Who reviews the results in the morning — and in what format?

These are MLOps problems. And they're the gap between a notebook demo and a system someone can actually trust.

RefundClassifier is my attempt to close that gap.

What the System Does

In plain terms: every night at 2 AM, the system picks up all the return images uploaded during the business day, runs them through an ML model, and writes out a results file that warehouse staff can review in the morning.

The five categories it classifies are: Casual Shoes, Handbags, Shirts, Tops, and Watches — trained on 2,500 product images with 96.53% accuracy on the test set.

But the interesting parts aren't the model. They're the infrastructure around it.

How It's Built

The architecture has three main layers:

1. The Model Service (FastAPI)
A lightweight REST API that loads the EfficientNet-B0 model from an MLflow registry and serves /predict endpoints. It's stateless — it doesn't know or care about batches. It just classifies what it's given.

Separating the model into its own service was a deliberate choice. It means I can update, restart, or swap the model without touching the batch processing logic.

2. The Batch Orchestrator (Python)
This is the core of the system. It runs on a cron schedule, scans the input directory for unprocessed images, calls the Model Service in batches of 10, writes results to a CSV, and pushes metrics to Prometheus.

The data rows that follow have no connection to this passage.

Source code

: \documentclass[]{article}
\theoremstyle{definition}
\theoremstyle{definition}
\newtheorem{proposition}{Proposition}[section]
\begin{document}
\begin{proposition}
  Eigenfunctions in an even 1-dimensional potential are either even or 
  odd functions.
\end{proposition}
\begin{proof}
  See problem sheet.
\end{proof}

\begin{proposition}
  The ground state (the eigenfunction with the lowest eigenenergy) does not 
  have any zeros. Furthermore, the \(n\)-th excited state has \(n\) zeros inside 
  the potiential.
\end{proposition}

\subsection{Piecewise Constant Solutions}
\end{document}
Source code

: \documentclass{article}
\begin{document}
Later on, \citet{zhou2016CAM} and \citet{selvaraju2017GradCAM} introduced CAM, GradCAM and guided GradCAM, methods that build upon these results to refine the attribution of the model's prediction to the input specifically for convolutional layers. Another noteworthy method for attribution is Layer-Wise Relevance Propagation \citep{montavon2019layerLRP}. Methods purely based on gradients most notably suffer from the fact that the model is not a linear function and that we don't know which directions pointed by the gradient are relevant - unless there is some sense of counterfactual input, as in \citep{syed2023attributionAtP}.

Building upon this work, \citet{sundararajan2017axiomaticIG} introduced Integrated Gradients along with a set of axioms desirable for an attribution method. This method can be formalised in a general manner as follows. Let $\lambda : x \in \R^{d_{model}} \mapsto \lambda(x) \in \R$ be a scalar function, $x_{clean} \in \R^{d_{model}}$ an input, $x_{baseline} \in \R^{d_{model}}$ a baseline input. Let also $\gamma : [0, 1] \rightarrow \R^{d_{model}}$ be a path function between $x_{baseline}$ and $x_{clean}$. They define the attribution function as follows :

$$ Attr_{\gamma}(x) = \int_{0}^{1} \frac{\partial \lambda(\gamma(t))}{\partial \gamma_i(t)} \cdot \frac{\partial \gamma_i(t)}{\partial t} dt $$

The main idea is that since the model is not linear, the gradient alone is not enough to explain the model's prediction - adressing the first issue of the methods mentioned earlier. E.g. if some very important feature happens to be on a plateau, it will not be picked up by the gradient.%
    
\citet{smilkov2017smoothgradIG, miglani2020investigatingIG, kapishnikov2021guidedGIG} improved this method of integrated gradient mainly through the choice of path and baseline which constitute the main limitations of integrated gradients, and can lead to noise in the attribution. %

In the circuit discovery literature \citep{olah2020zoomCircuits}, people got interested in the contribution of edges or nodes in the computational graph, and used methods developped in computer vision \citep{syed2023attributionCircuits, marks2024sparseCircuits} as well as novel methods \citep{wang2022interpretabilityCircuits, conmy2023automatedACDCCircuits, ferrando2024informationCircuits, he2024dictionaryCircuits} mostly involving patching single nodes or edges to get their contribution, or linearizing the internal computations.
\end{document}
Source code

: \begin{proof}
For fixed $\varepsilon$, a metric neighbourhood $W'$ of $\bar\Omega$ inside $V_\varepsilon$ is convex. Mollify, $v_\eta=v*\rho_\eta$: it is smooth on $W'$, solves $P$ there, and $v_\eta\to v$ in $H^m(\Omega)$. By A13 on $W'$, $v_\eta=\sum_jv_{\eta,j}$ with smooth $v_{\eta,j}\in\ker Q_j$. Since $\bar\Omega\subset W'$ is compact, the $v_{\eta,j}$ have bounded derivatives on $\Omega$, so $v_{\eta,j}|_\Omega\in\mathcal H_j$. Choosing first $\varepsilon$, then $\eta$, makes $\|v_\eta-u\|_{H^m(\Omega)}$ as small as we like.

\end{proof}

The most important feature here: checkpoint recovery. If the job crashes at image 287 of 400, it doesn't restart from zero. It reads the checkpoint, skips what's already done, and continues. In a production warehouse context, reprocessing already-classified items creates data integrity issues. This prevents that.

3. Monitoring (Prometheus + Grafana)
Every batch run pushes metrics — inference latency, batch success rate, class distribution — to a Prometheus Pushgateway. Grafana dashboards surface those metrics visually. If the model starts misclassifying at unusual rates, or a batch takes 3x longer than normal, it shows up.

This was the part I underestimated the most. Monitoring isn't a "nice to have." It's how you find out something is wrong before a human has to tell you.

Model Versioning with MLflow

The model is registered in MLflow with a production alias — a pointer that says "this is the version the Model Service should load." When I retrain with new data, I register the new version and promote it to production. The service picks it up on restart, no code changes needed.

This is the simplest version of a deployment pipeline, but it enforces a useful discipline: the model is never just a file on disk. It has a version, experiment metadata, accuracy metrics attached to it, and a clear promotion path.

The UI

There's also a Streamlit interface for manual use — useful for ad-hoc classification or demos. Staff can upload a batch of images, trigger classification, and see the results in a table without touching the command line.

What I Actually Learned

Building this taught me a few things that no ML course covered:

Batch processing is underrated. Most tutorials show real-time inference. But most real business operations don't need sub-second latency — they need reliable, scheduled, auditable processing. Batch is often the right answer.

The 10% that isn't model accuracy is 90% of the work. Getting to 96% accuracy took two days. Getting checkpoint recovery, metric pushing, model registry integration, and error handling right took the rest of the project.

Observability is the difference between a deployed model and a trusted system. A model running in the dark is not production. A model with dashboards, alerts, and traceable outputs is.